AllStarLink / app_rpt

Refactoring and upgrade of AllStarLink's app_rpt, etc.
8 stars 6 forks source link

SCRN Coredump 2023-07-17 #196

Open tsawyer opened 1 year ago

tsawyer commented 1 year ago

From the log at time of crash. The last message before the restart is Echolink related.
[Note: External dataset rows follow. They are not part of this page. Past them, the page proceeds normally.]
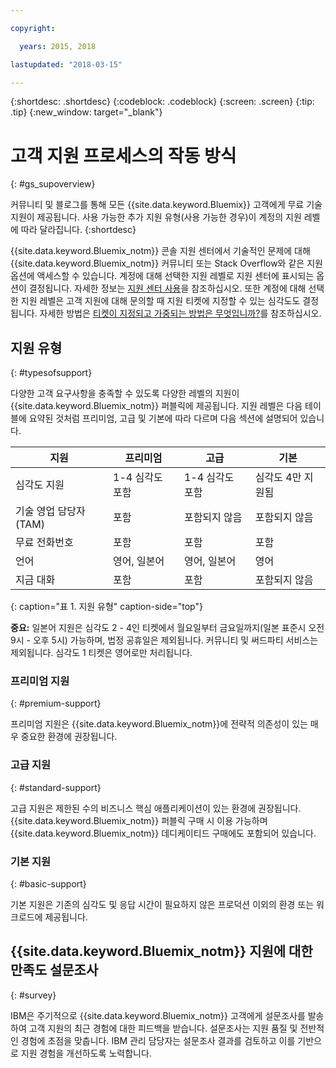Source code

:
 ```yaml
---

copyright:

  years: 2015, 2018

lastupdated: "2018-03-15"

---
```


{:shortdesc: .shortdesc}
{:codeblock: .codeblock}
{:screen: .screen}
{:tip: .tip}
{:new_window: target="_blank"}

# 고객 지원 프로세스의 작동 방식
{: #gs_supoverview}

커뮤니티 및 블로그를 통해 모든 {{site.data.keyword.Bluemix}} 고객에게 무료 기술 지원이 제공됩니다. 사용 가능한 추가 지원 유형(사용 가능한 경우)이 계정의 지원 레벨에 따라 달라집니다.
{:shortdesc}

{{site.data.keyword.Bluemix_notm}} 콘솔 지원 센터에서 기술적인 문제에 대해 {{site.data.keyword.Bluemix_notm}} 커뮤니티 또는 Stack Overflow와 같은 지원 옵션에 액세스할 수 있습니다. 계정에 대해 선택한 지원 레벨로 지원 센터에 표시되는 옵션이 결정됩니다. 자세한 정보는 [지원 센터 사용](/docs/get-support/howtogetsupport.html#using-avatar)을 참조하십시오. 또한 계정에 대해 선택한 지원 레벨은 고객 지원에 대해 문의할 때 지원 티켓에 지정할 수 있는 심각도도 결정됩니다. 자세한 방법은 [티켓이 지정되고 가중되는 방법은 무엇입니까?](/docs/get-support/ticketweight.html#support-ticket-severity)를 참조하십시오.

## 지원 유형
{: #typesofsupport}

다양한 고객 요구사항을 충족할 수 있도록 다양한 레벨의 지원이 {{site.data.keyword.Bluemix_notm}} 퍼블릭에 제공됩니다. 지원 레벨은 다음 테이블에 요약된 것처럼 프리미엄, 고급 및 기본에 따라 다르며 다음 섹션에 설명되어 있습니다. 

지원 | 프리미엄 | 고급| 기본
--- | --- | --- | --- |
심각도 지원 | 1-4 심각도 포함 | 1-4 심각도 포함 | 심각도 4만 지원됨 |
기술 영업 담당자(TAM) | 포함 | 포함되지 않음 |  포함되지 않음 |
무료 전화번호| 포함 | 포함 | 포함 |
언어| 영어, 일본어 | 영어, 일본어 |  영어 |
지금 대화| 포함 | 포함 | 포함되지 않음 |
{: caption="표 1. 지원 유형" caption-side="top"}

**중요:** 일본어 지원은 심각도 2 - 4인 티켓에서 월요일부터 금요일까지(일본 표준시 오전 9시 - 오후 5시) 가능하며, 법정 공휴일은 제외됩니다. 커뮤니티 및 써드파티 서비스는 제외됩니다. 심각도 1 티켓은 영어로만 처리됩니다.

### 프리미엄 지원
{: #premium-support}

프리미엄 지원은 {{site.data.keyword.Bluemix_notm}}에 전략적 의존성이 있는 매우 중요한 환경에 권장됩니다. 

### 고급 지원
{: #standard-support}

고급 지원은 제한된 수의 비즈니스 핵심 애플리케이션이 있는 환경에 권장됩니다. {{site.data.keyword.Bluemix_notm}} 퍼블릭 구매 시 이용 가능하며 {{site.data.keyword.Bluemix_notm}} 데디케이티드 구매에도 포함되어 있습니다.

### 기본 지원
{: #basic-support}

기본 지원은 기존의 심각도 및 응답 시간이 필요하지 않은 프로덕션 이외의 환경 또는 워크로드에 제공됩니다.

## {{site.data.keyword.Bluemix_notm}} 지원에 대한 만족도 설문조사  
{: #survey}

IBM은 주기적으로 {{site.data.keyword.Bluemix_notm}} 고객에게 설문조사를 발송하여 고객 지원의 최근 경험에 대한 피드백을 받습니다. 설문조사는 지원 품질 및 전반적인 경험에 초점을 맞춥니다. IBM 관리 담당자는 설문조사 결과를 검토하고 이를 기반으로 지원 경험을 개선하도록 노력합니다.
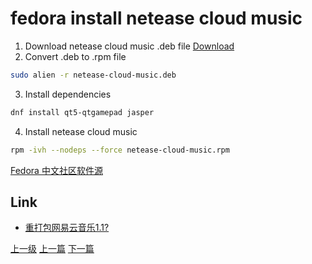 # fedora install netease cloud music

1. Download netease cloud music .deb file
[Download](https://music.163.com/#/download)
2. Convert .deb to .rpm file
```sh
sudo alien -r netease-cloud-music.deb
```
3. Install dependencies
```sh
dnf install qt5-qtgamepad jasper
```
4. Install netease cloud music
```sh
rpm -ivh --nodeps --force netease-cloud-music.rpm
```

[Fedora 中文社区软件源](https://github.com/FZUG/repo)

## Link
* [重打包网易云音乐1.1? ](https://github.com/FZUG/repo/issues/288)


[上一级](base.md)
[上一篇](hpOmenInstallFedora.md)
[下一篇](linux.md)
[2023-07-17 14:27:58.775] VERBOSE[1933005] chan_voter.c: Voter client 502-Ecuador disconnect (timeout)
[2023-07-17 14:28:07.775] VERBOSE[1933005] chan_voter.c: Voter client 502-Ecuador disconnect (timeout)
[2023-07-17 14:28:22.792] VERBOSE[1933005] chan_voter.c: Voter client 502-Ecuador disconnect (timeout)
[2023-07-17 14:28:24.425] WARNING[2110925] app_rpt.c: statpost to URL 'http://stats.allstarlink.org/uhandler?node=42781&
time=1689629141&seqno=19620&keyed=0&keytime=328149' failed with code 0
[2023-07-17 14:28:33.312] VERBOSE[1933005] chan_voter.c: Voter client 502-Ecuador disconnect (timeout)
[2023-07-17 14:28:36.052] VERBOSE[2110242] manager.c: Manager 'admin' logged off from 3.19.110.106
[2023-07-17 14:28:39.312] VERBOSE[1933005] chan_voter.c: Voter client 502-Ecuador disconnect (timeout)
[2023-07-17 14:28:40.153] VERBOSE[2110244] manager.c: Manager 'admin' logged off from 3.19.110.106
[2023-07-17 14:28:42.830] ERROR[1933003] chan_echolink.c: Unable to connect to directory server server1.echolink.org.
[2023-07-17 14:29:13.619] Asterisk 20.1.0 built by root @ SCRN-ASL3 on a x86_64 running Linux on 2023-02-25 14:55:02 UTC
[2023-07-17 14:29:13.619] VERBOSE[2111025] message.c: Message handler 'dialplan' registered.

core-asterisk-2023-07-17T21-28-43Z-full.txt

InterLinked1 commented 1 year ago

Possible regression introduced by commit 29db2edcde09a27e92029820631b2089f8ae14e7, since that's where the code crashed.

It looks like a possible double free or free of memory that Asterisk did not allocate. @KB4MDD any thoughts since you likely understand this the best?

KB4MDD commented 1 year ago

I am testing code for this fix now. I have identified one issue the prevented a node from being deleted from one of the internal trees. I also combined two routines into one.

InterLinked1 commented 1 year ago

@KB4MDD Thanks Danny. Curious, were you able to reliably reproduce the segfault Tim was seeing?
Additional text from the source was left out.